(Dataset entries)
--- START ---

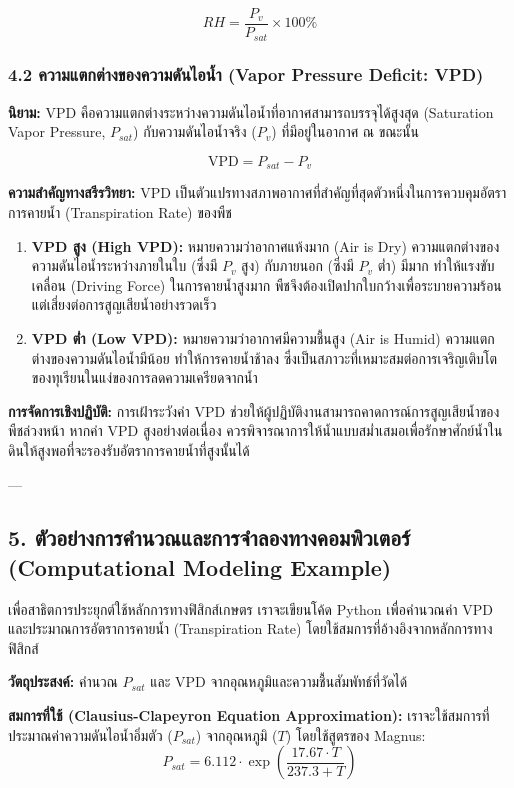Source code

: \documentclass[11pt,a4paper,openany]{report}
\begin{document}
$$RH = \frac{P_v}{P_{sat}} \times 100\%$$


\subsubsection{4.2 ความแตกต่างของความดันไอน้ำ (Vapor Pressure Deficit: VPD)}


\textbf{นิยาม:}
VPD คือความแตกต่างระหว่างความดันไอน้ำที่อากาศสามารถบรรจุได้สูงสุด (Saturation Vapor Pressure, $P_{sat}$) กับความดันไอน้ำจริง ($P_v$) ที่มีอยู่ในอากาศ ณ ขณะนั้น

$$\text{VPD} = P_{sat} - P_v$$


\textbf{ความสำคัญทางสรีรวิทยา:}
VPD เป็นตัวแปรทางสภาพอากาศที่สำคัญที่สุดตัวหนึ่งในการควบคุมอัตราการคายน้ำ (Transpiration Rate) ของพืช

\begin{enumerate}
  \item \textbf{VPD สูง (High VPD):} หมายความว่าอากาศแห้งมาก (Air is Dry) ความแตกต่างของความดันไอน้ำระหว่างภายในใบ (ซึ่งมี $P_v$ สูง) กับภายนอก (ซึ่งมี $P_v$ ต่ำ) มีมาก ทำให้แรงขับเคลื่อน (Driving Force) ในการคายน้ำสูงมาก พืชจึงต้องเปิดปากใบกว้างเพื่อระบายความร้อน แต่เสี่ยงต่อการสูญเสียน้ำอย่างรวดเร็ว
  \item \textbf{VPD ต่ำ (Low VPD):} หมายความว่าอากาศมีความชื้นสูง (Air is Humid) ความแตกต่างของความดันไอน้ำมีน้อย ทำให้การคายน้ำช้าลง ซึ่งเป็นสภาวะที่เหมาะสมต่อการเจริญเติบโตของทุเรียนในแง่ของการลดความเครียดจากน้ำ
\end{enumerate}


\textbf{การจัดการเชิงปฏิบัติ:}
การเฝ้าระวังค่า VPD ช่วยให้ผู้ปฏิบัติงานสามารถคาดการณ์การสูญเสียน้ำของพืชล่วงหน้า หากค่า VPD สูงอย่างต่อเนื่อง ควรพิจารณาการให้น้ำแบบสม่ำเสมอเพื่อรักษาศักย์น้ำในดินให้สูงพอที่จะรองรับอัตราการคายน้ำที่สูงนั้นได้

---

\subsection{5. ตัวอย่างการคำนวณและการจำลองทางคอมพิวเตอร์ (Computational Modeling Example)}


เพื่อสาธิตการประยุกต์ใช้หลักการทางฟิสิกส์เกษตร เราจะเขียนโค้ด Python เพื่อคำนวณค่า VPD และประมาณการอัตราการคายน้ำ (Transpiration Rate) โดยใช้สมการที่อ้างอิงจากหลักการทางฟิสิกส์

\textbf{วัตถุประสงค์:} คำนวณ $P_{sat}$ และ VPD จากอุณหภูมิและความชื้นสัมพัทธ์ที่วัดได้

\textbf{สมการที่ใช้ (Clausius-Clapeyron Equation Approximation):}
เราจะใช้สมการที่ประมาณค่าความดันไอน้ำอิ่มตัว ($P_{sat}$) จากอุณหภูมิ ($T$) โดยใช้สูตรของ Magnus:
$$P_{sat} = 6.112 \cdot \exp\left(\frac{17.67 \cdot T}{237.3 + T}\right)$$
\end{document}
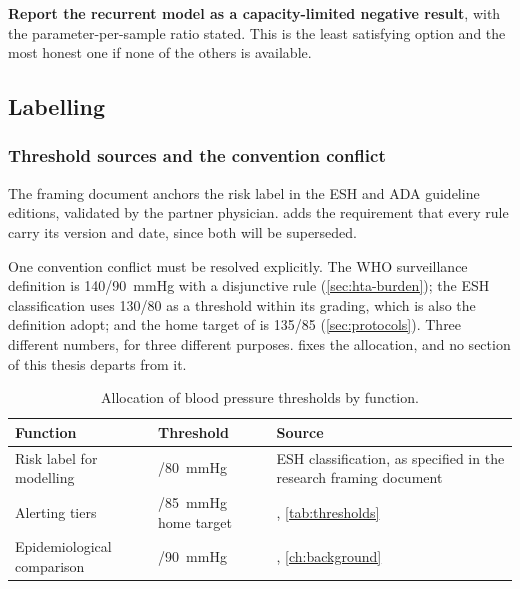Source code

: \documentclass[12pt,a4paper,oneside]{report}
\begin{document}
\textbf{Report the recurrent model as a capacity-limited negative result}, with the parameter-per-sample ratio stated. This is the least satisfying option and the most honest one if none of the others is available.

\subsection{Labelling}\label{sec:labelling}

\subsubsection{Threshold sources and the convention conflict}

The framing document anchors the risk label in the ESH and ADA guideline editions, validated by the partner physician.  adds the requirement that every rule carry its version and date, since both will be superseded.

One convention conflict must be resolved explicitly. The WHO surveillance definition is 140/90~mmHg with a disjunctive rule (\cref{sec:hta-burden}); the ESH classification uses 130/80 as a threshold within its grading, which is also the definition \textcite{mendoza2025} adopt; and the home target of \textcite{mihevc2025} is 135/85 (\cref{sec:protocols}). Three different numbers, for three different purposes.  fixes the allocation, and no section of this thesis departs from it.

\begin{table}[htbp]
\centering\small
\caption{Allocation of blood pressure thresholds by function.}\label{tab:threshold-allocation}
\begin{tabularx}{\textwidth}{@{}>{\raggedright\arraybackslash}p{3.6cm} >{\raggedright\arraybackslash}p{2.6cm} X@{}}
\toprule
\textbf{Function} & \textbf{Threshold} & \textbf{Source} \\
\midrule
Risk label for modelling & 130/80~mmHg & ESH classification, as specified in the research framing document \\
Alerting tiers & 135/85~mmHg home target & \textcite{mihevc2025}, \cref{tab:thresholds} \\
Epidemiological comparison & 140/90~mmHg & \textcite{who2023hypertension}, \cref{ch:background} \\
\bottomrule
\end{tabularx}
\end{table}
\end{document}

--- END ---

» REQUIRED WORK: The records must appear again word for word, though none of their pictures should.

» TASK ANSWER:
Source code

: \documentclass[11pt,a4paper,openany]{report}
\begin{document}
$$RH = \frac{P_v}{P_{sat}} \times 100\%$$


\subsubsection{4.2 ความแตกต่างของความดันไอน้ำ (Vapor Pressure Deficit: VPD)}


\textbf{นิยาม:}
VPD คือความแตกต่างระหว่างความดันไอน้ำที่อากาศสามารถบรรจุได้สูงสุด (Saturation Vapor Pressure, $P_{sat}$) กับความดันไอน้ำจริง ($P_v$) ที่มีอยู่ในอากาศ ณ ขณะนั้น

$$\text{VPD} = P_{sat} - P_v$$


\textbf{ความสำคัญทางสรีรวิทยา:}
VPD เป็นตัวแปรทางสภาพอากาศที่สำคัญที่สุดตัวหนึ่งในการควบคุมอัตราการคายน้ำ (Transpiration Rate) ของพืช

\begin{enumerate}
  \item \textbf{VPD สูง (High VPD):} หมายความว่าอากาศแห้งมาก (Air is Dry) ความแตกต่างของความดันไอน้ำระหว่างภายในใบ (ซึ่งมี $P_v$ สูง) กับภายนอก (ซึ่งมี $P_v$ ต่ำ) มีมาก ทำให้แรงขับเคลื่อน (Driving Force) ในการคายน้ำสูงมาก พืชจึงต้องเปิดปากใบกว้างเพื่อระบายความร้อน แต่เสี่ยงต่อการสูญเสียน้ำอย่างรวดเร็ว
  \item \textbf{VPD ต่ำ (Low VPD):} หมายความว่าอากาศมีความชื้นสูง (Air is Humid) ความแตกต่างของความดันไอน้ำมีน้อย ทำให้การคายน้ำช้าลง ซึ่งเป็นสภาวะที่เหมาะสมต่อการเจริญเติบโตของทุเรียนในแง่ของการลดความเครียดจากน้ำ
\end{enumerate}


\textbf{การจัดการเชิงปฏิบัติ:}
การเฝ้าระวังค่า VPD ช่วยให้ผู้ปฏิบัติงานสามารถคาดการณ์การสูญเสียน้ำของพืชล่วงหน้า หากค่า VPD สูงอย่างต่อเนื่อง ควรพิจารณาการให้น้ำแบบสม่ำเสมอเพื่อรักษาศักย์น้ำในดินให้สูงพอที่จะรองรับอัตราการคายน้ำที่สูงนั้นได้

---

\subsection{5. ตัวอย่างการคำนวณและการจำลองทางคอมพิวเตอร์ (Computational Modeling Example)}


เพื่อสาธิตการประยุกต์ใช้หลักการทางฟิสิกส์เกษตร เราจะเขียนโค้ด Python เพื่อคำนวณค่า VPD และประมาณการอัตราการคายน้ำ (Transpiration Rate) โดยใช้สมการที่อ้างอิงจากหลักการทางฟิสิกส์

\textbf{วัตถุประสงค์:} คำนวณ $P_{sat}$ และ VPD จากอุณหภูมิและความชื้นสัมพัทธ์ที่วัดได้

\textbf{สมการที่ใช้ (Clausius-Clapeyron Equation Approximation):}
เราจะใช้สมการที่ประมาณค่าความดันไอน้ำอิ่มตัว ($P_{sat}$) จากอุณหภูมิ ($T$) โดยใช้สูตรของ Magnus:
$$P_{sat} = 6.112 \cdot \exp\left(\frac{17.67 \cdot T}{237.3 + T}\right)$$
\end{document}
Source code

: \documentclass[12pt,a4paper,oneside]{report}
\begin{document}
\textbf{Report the recurrent model as a capacity-limited negative result}, with the parameter-per-sample ratio stated. This is the least satisfying option and the most honest one if none of the others is available.

\subsection{Labelling}\label{sec:labelling}

\subsubsection{Threshold sources and the convention conflict}

The framing document anchors the risk label in the ESH and ADA guideline editions, validated by the partner physician.  adds the requirement that every rule carry its version and date, since both will be superseded.

One convention conflict must be resolved explicitly. The WHO surveillance definition is 140/90~mmHg with a disjunctive rule (\cref{sec:hta-burden}); the ESH classification uses 130/80 as a threshold within its grading, which is also the definition \textcite{mendoza2025} adopt; and the home target of \textcite{mihevc2025} is 135/85 (\cref{sec:protocols}). Three different numbers, for three different purposes.  fixes the allocation, and no section of this thesis departs from it.

\begin{table}[htbp]
\centering\small
\caption{Allocation of blood pressure thresholds by function.}\label{tab:threshold-allocation}
\begin{tabularx}{\textwidth}{@{}>{\raggedright\arraybackslash}p{3.6cm} >{\raggedright\arraybackslash}p{2.6cm} X@{}}
\toprule
\textbf{Function} & \textbf{Threshold} & \textbf{Source} \\
\midrule
Risk label for modelling & 130/80~mmHg & ESH classification, as specified in the research framing document \\
Alerting tiers & 135/85~mmHg home target & \textcite{mihevc2025}, \cref{tab:thresholds} \\
Epidemiological comparison & 140/90~mmHg & \textcite{who2023hypertension}, \cref{ch:background} \\
\bottomrule
\end{tabularx}
\end{table}
\end{document}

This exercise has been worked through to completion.